Efficiently Test Your Sitemap URLs with Cypress

Boris Selivanov
SSENSE-TECH

--

Sitemaps: A Brief Introduction

A sitemap is an XML file that provides a structured list of URLs for a website. It serves as a roadmap for search engines like Google and Bing, making it easier for them to crawl and index a site’s content. Sitemaps help improve a website’s visibility and search engine optimization (SEO) by ensuring that search engines are aware of all the pages on the site, including those that might not be discovered through the normal crawling process.

- The URL itself

- The last modification date of the URL (optional)

- The priority of the URL relative to other URLs on the site (optional)

- The change frequency of the URL (e.g. daily, weekly, monthly) (optional)

By submitting sitemaps through platforms such as Google Search Console or Bing Webmaster Tools, you can ensure the efficient and effective indexing of your website’s content by these search engines.

Why Test Your Sitemap?

Testing your sitemap is a crucial step in maintaining a healthy and high-performing website. Just as you would regularly check your car’s oil or tire pressure, regular sitemap testing helps to ensure that your site continues to function optimally.

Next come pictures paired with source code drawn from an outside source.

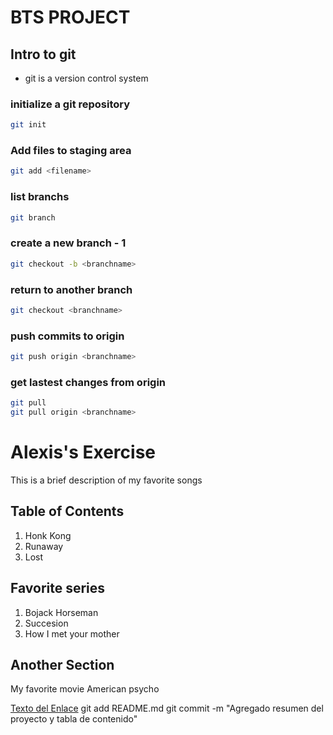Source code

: # BTS PROJECT

## Intro to git
- git is a version control system

### initialize a git repository
```bash
git init 
```

### Add files to staging area
```bash
git add <filename>
```

### list branchs
```bash
git branch
```
### create a new branch - 1
```bash
git checkout -b <branchname>
```
### return to another branch
```bash
git checkout <branchname>
```
### push commits to origin
```bash
git push origin <branchname>
```
### get lastest changes from origin
```bash
git pull
git pull origin <branchname>
```

# Alexis's Exercise

This is a brief description of my favorite songs

## Table of Contents
1. Honk Kong
2. Runaway
3. Lost

## Favorite series
1. Bojack Horseman
2. Succesion
3. How I met your mother

## Another Section
My favorite movie American psycho


[Texto del Enlace](.gitignore)
git add README.md
git commit -m "Agregado resumen del proyecto y tabla de contenido"

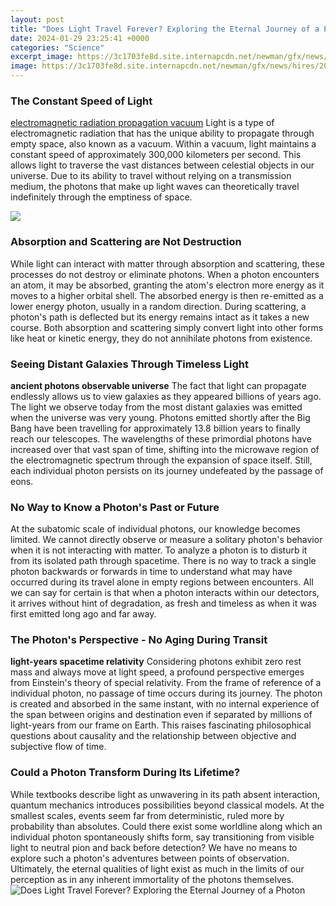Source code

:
 ```yaml
---
layout: post
title: "Does Light Travel Forever? Exploring the Eternal Journey of a Photon"
date: 2024-01-29 23:25:41 +0000
categories: "Science"
excerpt_image: https://3c1703fe8d.site.internapcdn.net/newman/gfx/news/hires/2016/howdoeslight.jpg
image: https://3c1703fe8d.site.internapcdn.net/newman/gfx/news/hires/2016/howdoeslight.jpg
---
```


### The Constant Speed of Light
[electromagnetic radiation propagation vacuum](https://fistore.mysenprints.com/collection/albino) Light is a type of electromagnetic radiation that has the unique ability to propagate through empty space, also known as a vacuum. Within a vacuum, light maintains a constant speed of approximately 300,000 kilometers per second. This allows light to traverse the vast distances between celestial objects in our universe. Due to its ability to travel without relying on a transmission medium, the photons that make up light waves can theoretically travel indefinitely through the emptiness of space. 

![](https://www.lihpao.com/images/illustration/does-light-travel-forever-1.jpg)
### Absorption and Scattering are Not Destruction
While light can interact with matter through absorption and scattering, these processes do not destroy or eliminate photons. When a photon encounters an atom, it may be absorbed, granting the atom's electron more energy as it moves to a higher orbital shell. The absorbed energy is then re-emitted as a lower energy photon, usually in a random direction. During scattering, a photon's path is deflected but its energy remains intact as it takes a new course. Both absorption and scattering simply convert light into other forms like heat or kinetic energy, they do not annihilate photons from existence.
### Seeing Distant Galaxies Through Timeless Light
**ancient photons observable universe** The fact that light can propagate endlessly allows us to view galaxies as they appeared billions of years ago. The light we observe today from the most distant galaxies was emitted when the universe was very young. Photons emitted shortly after the Big Bang have been travelling for approximately 13.8 billion years to finally reach our telescopes. The wavelengths of these primordial photons have increased over that vast span of time, shifting into the microwave region of the electromagnetic spectrum through the expansion of space itself. Still, each individual photon persists on its journey undefeated by the passage of eons.
### No Way to Know a Photon's Past or Future
At the subatomic scale of individual photons, our knowledge becomes limited. We cannot directly observe or measure a solitary photon's behavior when it is not interacting with matter. To analyze a photon is to disturb it from its isolated path through spacetime. There is no way to track a single photon backwards or forwards in time to understand what may have occurred during its travel alone in empty regions between encounters. All we can say for certain is that when a photon interacts within our detectors, it arrives without hint of degradation, as fresh and timeless as when it was first emitted long ago and far away.
### The Photon's Perspective - No Aging During Transit
**light-years spacetime relativity** Considering photons exhibit zero rest mass and always move at light speed, a profound perspective emerges from Einstein's theory of special relativity. From the frame of reference of a individual photon, no passage of time occurs during its journey. The photon is created and absorbed in the same instant, with no internal experience of the span between origins and destination even if separated by millions of light-years from our frame on Earth. This raises fascinating philosophical questions about causality and the relationship between objective and subjective flow of time. 
### Could a Photon Transform During Its Lifetime?
While textbooks describe light as unwavering in its path absent interaction, quantum mechanics introduces possibilities beyond classical models. At the smallest scales, events seem far from deterministic, ruled more by probability than absolutes. Could there exist some worldline along which an individual photon spontaneously shifts form, say transitioning from visible light to neutral pion and back before detection? We have no means to explore such a photon's adventures between points of observation. Ultimately, the eternal qualities of light exist as much in the limits of our perception as in any inherent immortality of the photons themselves.
![Does Light Travel Forever? Exploring the Eternal Journey of a Photon](https://3c1703fe8d.site.internapcdn.net/newman/gfx/news/hires/2016/howdoeslight.jpg)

Errors in a sitemap, such as incorrect or non-existent URLs, can result in search engines failing to correctly crawl and index your website. This leads to lowered visibility in search engine results, impacting your website’s organic traffic and overall SEO ranking.

By running regular sitemap tests, you can detect and resolve any errors before they become larger issues. This proactive approach not only helps you maintain your site’s SEO performance but also ensures a better experience for your users as they can smoothly navigate through your website without encountering broken or non-existing pages.

Hence, testing your sitemap is not just a recommended practice but a vital part of maintaining your website’s overall health and performance. By utilizing testing tools, developers can easily validate each URL in a sitemap, ensuring that all pages are accessible and function as intended. This, in turn, contributes to a more reliable and user-friendly web application.

While there are many tools available for this purpose, Cypress stands out because of its versatility and comprehensive testing capabilities. Let’s dive into how Cypress can be effectively used to enhance the efficiency of testing your sitemap URLs.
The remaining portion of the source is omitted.